Видимо, я имела зверский вид зайца, побывавшего на конференции монстров. Семейство смотрело на меня с опаской и деликатно похваливало произведение кулинарного искусства жалкими комплиментами «вкусненько» и «очень даже неплохо».
Упала на кровать. Лежу. Смотрю в потолок и думаю.
Какая хорошая семья! Дети воспитанные, не капризные. Всё едят!
И сколько же у меня ещё скрытых талантов?!
Я похожа на мою тётю из Измаила, и это меня очень расстраивает. Нет чтоб какая-нибудь Джина Лоллобриджида! Смотрю в зеркало и вижу – тётя Фаня.
Вы не подумайте – тётка была чудесная: пробивная, энергичная, с харизмой опять же. Но вот с красотой… не задалось. Глаза несправедливо маленькие, а я всегда хотела большие, выразительные. Причёска её меня раздражала. Здесь дело, конечно, поправимое. Ещё голос звучит ужасно. Если в записи.
И вообще, есть претензии к лицу целиком: какое-то простое, бессарабское. С этим тоже ничего не придумаешь: косметологи, парикмахеры, стилисты бессильны против нашей с тёткой мощной породы.

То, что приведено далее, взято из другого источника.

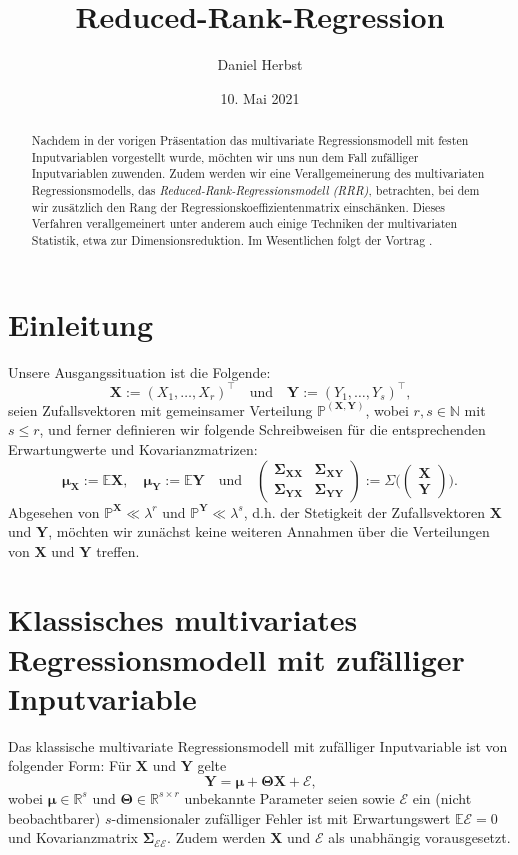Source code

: \documentclass[]{article}
\title{Reduced-Rank-Regression}
\author{Daniel Herbst}
\date{10. Mai 2021}
\newcommand{\Pb}{\mathbb{P}}
\newcommand{\E}{\mathbb{E}}
\newcommand{\R}{\mathbb{R}}
\newcommand{\N}{\mathbb{N}}
\newcommand{\X}{\mathbf{X}}
\newcommand{\Y}{\mathbf{Y}}
\newcommand{\T}{\mathbf{\Theta}}
\newcommand{\muu}{\bm{\mu}}
\newcommand{\Ssigma}{\mathbf{\Sigma}}
\begin{document}
\maketitle

\begin{abstract}
Nachdem in der vorigen Präsentation das multivariate Regressionsmodell mit festen Inputvariablen vorgestellt wurde, möchten wir uns nun dem Fall zufälliger Inputvariablen zuwenden. Zudem werden wir eine Verallgemeinerung des multivariaten Regressionsmodells, das
\textit{Reduced-Rank-Regressionsmodell (RRR)}, betrachten, bei dem wir zusätzlich den Rang der Regressionskoeffizientenmatrix einschänken. Dieses Verfahren verallgemeinert unter anderem auch einige Techniken der multivariaten Statistik, etwa zur Dimensionsreduktion. Im Wesentlichen folgt der Vortrag 
\cite[Kapitel 6.3]{Iz08}.
\end{abstract}

\section{Einleitung}
\label{Einleitung}
Unsere Ausgangssituation ist die Folgende:
$$\X := (X_1, \dots, X_r)^\top \quad \text{und} \quad \Y := (Y_1, \dots, Y_s)^\top \text{,}$$
seien Zufallsvektoren mit gemeinsamer Verteilung $\Pb^{(\X, \Y)}$, wobei $r, s \in \N$ mit $s \leq r$,
und ferner definieren wir folgende Schreibweisen für die entsprechenden Erwartungwerte und Kovarianzmatrizen:
$$ \muu_\X := \E\X, \quad \muu_\Y := \E\Y \quad \text{und} \quad \begin{pmatrix}
	\Ssigma_{\X\X} & \Ssigma_{\X\Y} \\
	\Ssigma_{\Y\X} & \Ssigma_{\Y\Y}
\end{pmatrix} := \Sigma \biggl(\begin{pmatrix}
\X \\
\Y
\end{pmatrix}\biggr).$$
Abgesehen von $\Pb^\X \ll \lambda^r$ und $\Pb^\Y \ll \lambda^s$, d.h. der Stetigkeit der Zufallsvektoren $\X$ und $\Y$, möchten wir zunächst keine
weiteren Annahmen über die Verteilungen von $\X$ und $\Y$ treffen.

\section{Klassisches multivariates Regressionsmodell mit zufälliger Inputvariable}

Das klassische multivariate Regressionsmodell mit zufälliger Inputvariable ist von folgender Form: Für $\X$ und $\Y$ gelte
\[ \Y = \muu + \T \X + \mathcal{E} \text{,} \label{eq:2.1} \tag{2.1}\]
wobei $\muu \in \R^s$ und $\T \in \R^{s \times r}$ unbekannte Parameter seien sowie $\mathcal{E}$ ein (nicht beobachtbarer) $s$-dimensionaler zufälliger Fehler ist mit Erwartungswert $\E \mathcal{E} = 0$ und Kovarianzmatrix $\Ssigma_{\mathcal{E} \mathcal{E}}$. Zudem werden $\X$ und
$\mathcal{E}$ als unabhängig vorausgesetzt.
\\
\end{document}
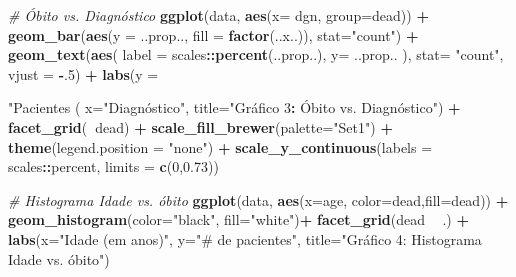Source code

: \documentclass[]{article}
\newenvironment{Shaded}{\begin{snugshade}}{\end{snugshade}}
\newcommand{\KeywordTok}[1]{\textcolor[rgb]{0.13,0.29,0.53}{\textbf{#1}}}
\newcommand{\DataTypeTok}[1]{\textcolor[rgb]{0.13,0.29,0.53}{#1}}
\newcommand{\DecValTok}[1]{\textcolor[rgb]{0.00,0.00,0.81}{#1}}
\newcommand{\FloatTok}[1]{\textcolor[rgb]{0.00,0.00,0.81}{#1}}
\newcommand{\StringTok}[1]{\textcolor[rgb]{0.31,0.60,0.02}{#1}}
\newcommand{\CommentTok}[1]{\textcolor[rgb]{0.56,0.35,0.01}{\textit{#1}}}
\newcommand{\OperatorTok}[1]{\textcolor[rgb]{0.81,0.36,0.00}{\textbf{#1}}}
\newcommand{\NormalTok}[1]{#1}
\begin{document}
\begin{Shaded}
\begin{Highlighting}[]
{\CommentTok{# Óbito vs. Diagnóstico}
\KeywordTok{ggplot}\NormalTok{(data, }\KeywordTok{aes}\NormalTok{(}\DataTypeTok{x=}\NormalTok{ dgn,  }\DataTypeTok{group=}\NormalTok{dead)) }\OperatorTok{+}\StringTok{ }
\StringTok{    }\KeywordTok{geom_bar}\NormalTok{(}\KeywordTok{aes}\NormalTok{(}\DataTypeTok{y =}\NormalTok{ ..prop.., }\DataTypeTok{fill =} \KeywordTok{factor}\NormalTok{(..x..)), }\DataTypeTok{stat=}\StringTok{"count"}\NormalTok{) }\OperatorTok{+}
\StringTok{    }\KeywordTok{geom_text}\NormalTok{(}\KeywordTok{aes}\NormalTok{( }\DataTypeTok{label =}\NormalTok{ scales}\OperatorTok{::}\KeywordTok{percent}\NormalTok{(..prop..),}
                   \DataTypeTok{y=}\NormalTok{ ..prop.. ), }\DataTypeTok{stat=} \StringTok{"count"}\NormalTok{, }\DataTypeTok{vjust =} \OperatorTok{-}\NormalTok{.}\DecValTok{5}\NormalTok{) }\OperatorTok{+}
\StringTok{    }\KeywordTok{labs}\NormalTok{(}\DataTypeTok{y =} \StringTok{"Pacientes (%
         \DataTypeTok{x=}\StringTok{"Diagnóstico",}
\StringTok{         title="}\NormalTok{Gráfico }\DecValTok{3}\OperatorTok{:}\StringTok{ }\NormalTok{Óbito vs. Diagnóstico") }\OperatorTok{+}
\StringTok{    }\KeywordTok{facet_grid}\NormalTok{(}\OperatorTok{~}\NormalTok{dead) }\OperatorTok{+}
\StringTok{    }\KeywordTok{scale_fill_brewer}\NormalTok{(}\DataTypeTok{palette=}\StringTok{"Set1"}\NormalTok{) }\OperatorTok{+}
\StringTok{    }\KeywordTok{theme}\NormalTok{(}\DataTypeTok{legend.position =} \StringTok{"none"}\NormalTok{) }\OperatorTok{+}
\StringTok{    }\KeywordTok{scale_y_continuous}\NormalTok{(}\DataTypeTok{labels =}\NormalTok{ scales}\OperatorTok{::}\NormalTok{percent, }\DataTypeTok{limits =} \KeywordTok{c}\NormalTok{(}\DecValTok{0}\NormalTok{,}\FloatTok{0.73}\NormalTok{))}

\CommentTok{# Histograma Idade vs. óbito}
\KeywordTok{ggplot}\NormalTok{(data, }\KeywordTok{aes}\NormalTok{(}\DataTypeTok{x=}\NormalTok{age,  }\DataTypeTok{color=}\NormalTok{dead,}\DataTypeTok{fill=}\NormalTok{dead)) }\OperatorTok{+}\StringTok{ }
\StringTok{  }\KeywordTok{geom_histogram}\NormalTok{(}\DataTypeTok{color=}\StringTok{"black"}\NormalTok{, }\DataTypeTok{fill=}\StringTok{"white"}\NormalTok{)}\OperatorTok{+}
\StringTok{  }\KeywordTok{facet_grid}\NormalTok{(dead }\OperatorTok{~}\StringTok{ }\NormalTok{.) }\OperatorTok{+}\StringTok{ }
\StringTok{  }\KeywordTok{labs}\NormalTok{(}\DataTypeTok{x=}\StringTok{"Idade (em anos)"}\NormalTok{,}
       \DataTypeTok{y=}\StringTok{"# de pacientes"}\NormalTok{,}
       \DataTypeTok{title=}\StringTok{"Gráfico 4: Histograma Idade vs. óbito"}\NormalTok{)}

}}
\end{Highlighting}
\end{Shaded}
\end{document}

И что интересно. Я давно и счастливо попрощалась с комплексами некрасивости. А лет с тридцати вообще не заморачиваюсь своей внешностью. Расправила крылья и зажила, как только хотелось – свободно, безмятежно и легко. Экспериментировала со стилями, причёсками, работой и географией.

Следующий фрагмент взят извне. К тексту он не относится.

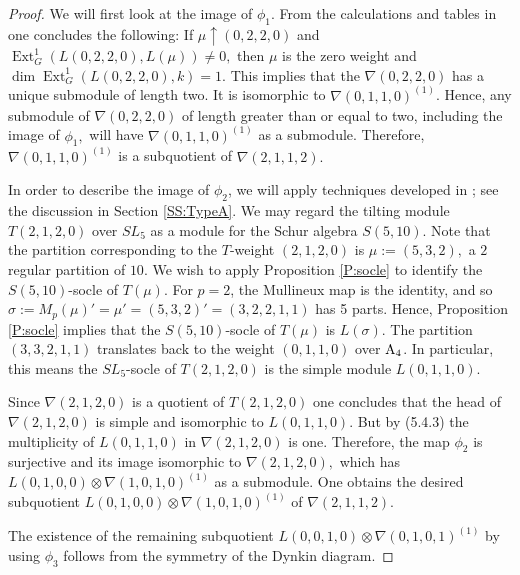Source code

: \documentclass[twoside,11pt,reqno]{amsart}
\newcommand{\Ext}{\operatorname{Ext}}
\newcommand{\0}{\bar 0}
\newcommand{\1}{\bar 1}
\newcommand{\si}{\sigma}
\theoremstyle{definition}
\numberwithin{equation}{subsection}
\begin{document}
\begin{proof}
We will first look at the image of $\phi_1.$ From the calculations and tables in \cite[III.2.3, III.2.4]{DS} one concludes the following:
If $\mu \uparrow (0,2,2,0)$ and $\Ext^1_G(L(0,2,2,0), L(\mu))\neq 0,$ then $\mu$ is the zero weight and $\dim \Ext^1_G(L(0,2,2,0), k)=1.$ 
This implies that the  $\nabla(0,2,2,0)$ has a unique submodule of length two. It is isomorphic to $\nabla(0,1,1,0)^{(1)}$. Hence, any submodule of $\nabla(0,2,2,0)$ of length greater than or equal to two, including the image of $\phi_1,$ will have $\nabla(0,1,1,0)^{(1)}$ as a submodule. Therefore,  $\nabla(0,1,1,0)^{(1)}$ is a subquotient of $\nabla(2,1,1,2).$

In order to describe the image of $\phi_2$, we will apply techniques developed in \cite{BNPS26}; see the discussion in Section \ref{SS:TypeA}. We may regard the tilting module $T(2,1,2,0)$ over $SL_5$ as a module for the Schur algebra $S(5,10)$. Note that the partition corresponding to the $T$-weight $(2,1,2,0)$ is $\mu := (5,3,2),$ a $2$ regular partition of $10$.  We wish to apply Proposition \ref{P:socle} to identify the $S(5,10)$-socle of $T(\mu)$.   For $p =2$, the Mullineux map is the identity, and so $\si := M_p(\mu)' = \mu' = (5,3,2)' = (3,2,2,1,1)$ has 5 parts.  Hence, Proposition \ref{P:socle} implies that the $S(5,10)$-socle of $T(\mu)$ is $L(\si)$.  The partition $(3,3,2,1,1)$ translates back to the weight $(0,1,1,0)$ over $\rm{A}_4$. In particular, this means the $SL_5$-socle of $T(2,1,2,0)$ is the simple module $L(0,1,1,0)$. 

Since $\nabla(2,1,2,0)$ is a quotient of $T(2,1,2,0)$ one concludes that the head of $\nabla(2,1,2,0)$ is simple and isomorphic to $L(0,1,1,0)$. But by (5.4.3) the multiplicity of $L(0,1,1,0)$ in $\nabla(2,1,2,0)$ is one. Therefore, the map $\phi_2$ is surjective and its image isomorphic to $\nabla(2,1,2,0),$ which has $L(0,1,0,0) \otimes \nabla(1,0,1,0)^{(1)}$ as a submodule. 
One obtains the desired subquotient $L(0,1,0,0) \otimes \nabla(1,0,1,0)^{(1)}$ of $\nabla(2,1,1,2).$

The existence of the remaining subquotient $L(0,0,1,0) \otimes \nabla(0,1,0,1)^{(1)}$ by using $\phi_{3}$ follows from the symmetry of the Dynkin diagram.
\end{proof}
﻿
﻿
\end{document}
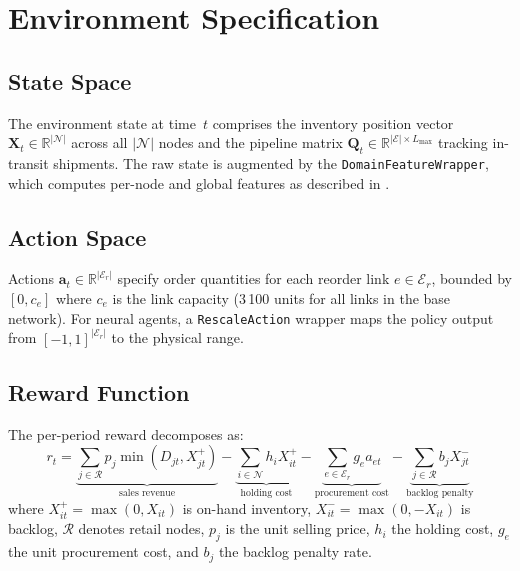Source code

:
\appendix

\section{Environment Specification}\label{app:env}

\subsection{State Space}

The environment state at time~$t$ comprises the inventory
position vector $\mathbf{X}_t \in \mathbb{R}^{|\mathcal{N}|}$ across all
$|\mathcal{N}|$ nodes and the pipeline matrix
$\mathbf{Q}_t \in \mathbb{R}^{|\mathcal{E}| \times L_{\max}}$ tracking
in-transit shipments. The raw state is augmented by the
\texttt{DomainFeatureWrapper}, which computes per-node and global features
as described in .

\subsection{Action Space}

Actions $\mathbf{a}_t \in \mathbb{R}^{|\mathcal{E}_r|}$ specify order
quantities for each reorder link $e \in \mathcal{E}_r$, bounded by
$[0, c_e]$ where $c_e$ is the link capacity (3\,100 units for all links in
the base network). For neural agents, a \texttt{RescaleAction} wrapper maps
the policy output from $[-1, 1]^{|\mathcal{E}_r|}$ to the physical range.

\subsection{Reward Function}

The per-period reward decomposes as:
\[
r_t = \underbrace{\sum_{j \in \mathcal{R}} p_j \min(D_{jt}, X_{jt}^+)}_{\text{sales revenue}}
      - \underbrace{\sum_{i \in \mathcal{N}} h_i X_{it}^+}_{\text{holding cost}}
      - \underbrace{\sum_{e \in \mathcal{E}_r} g_e a_{et}}_{\text{procurement cost}}
      - \underbrace{\sum_{j \in \mathcal{R}} b_j X_{jt}^-}_{\text{backlog penalty}}
\]
where $X_{it}^+ = \max(0, X_{it})$ is on-hand inventory,
$X_{it}^- = \max(0, -X_{it})$ is backlog, $\mathcal{R}$ denotes retail
nodes, $p_j$ is the unit selling price, $h_i$ the holding cost,
$g_e$ the unit procurement cost, and $b_j$ the backlog penalty rate.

Почему же именно сходство с тёткой так меня угнетает? Образ внутри не соответствует фото в паспорте? Почувствовала себя зайчиком, по ошибке надевшим костюм медведя? Не думаю.
Всё значительно проще.
Мне категорически невозможно быть похожей на неё! Потому что тётя Фаня не любила японской поэзии и не читала Кьеркегора. И как после этого у нас могут быть одинаковые глаза?
Это возможно! Ежедневно сгорать в настоящей страсти в 7:30 и 9 вечера, с одним выходным в воскресенье, если вы – исполнитель фламенко в Севилье. Не верите? Я сама бы ни за что не поверила. Но…

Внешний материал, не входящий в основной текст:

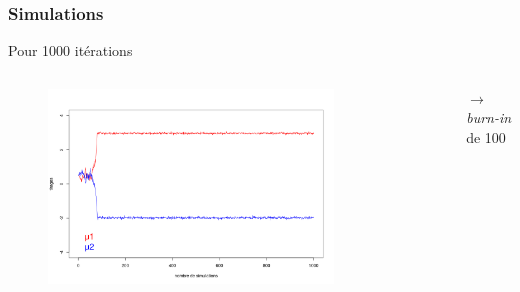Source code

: \begin{frame}
    \frametitle{Simulations} 
    \centering
    \small Pour 1000 itérations
    \vspace{0cm}
    \begin{columns}
        \begin{column}{0.8\textwidth}
            \begin{figure}
                \includegraphics[width=0.8\textwidth]{../MCMC_numeric/simu_gaussian/mu.png} 
            \end{figure}
            
        \end{column}
        \begin{column}{0.2\textwidth}
            \centering
            $\rightarrow$ \textit{burn-in} de 100
        \end{column}
    \end{columns}
    \end{frame}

Итак, маленький грязноватый зал, старые деревянные сиденья, расставленные буквой П. В центре куцая сцена – это камерный зал для представлений фламенко. Уселась разношёрстная публика, много китайцев. Среди зрителей почему-то запомнилась скучающая девочка лет десяти в испанском костюме из китайской сувенирной лавочки. Ждём. На сцене появилась неформалка в драных джинсах, кроссах, наполовину заправленном свитерке и по-испански подробно рассказала, что можно и чего нельзя делать на их представлении. Вот, кстати, нельзя фотографировать и лезть обниматься с танцорами. Ещё что-то сказала, но мы не особенно прислушивались. Потом – это же по-английски и по-французски. Опять ждём.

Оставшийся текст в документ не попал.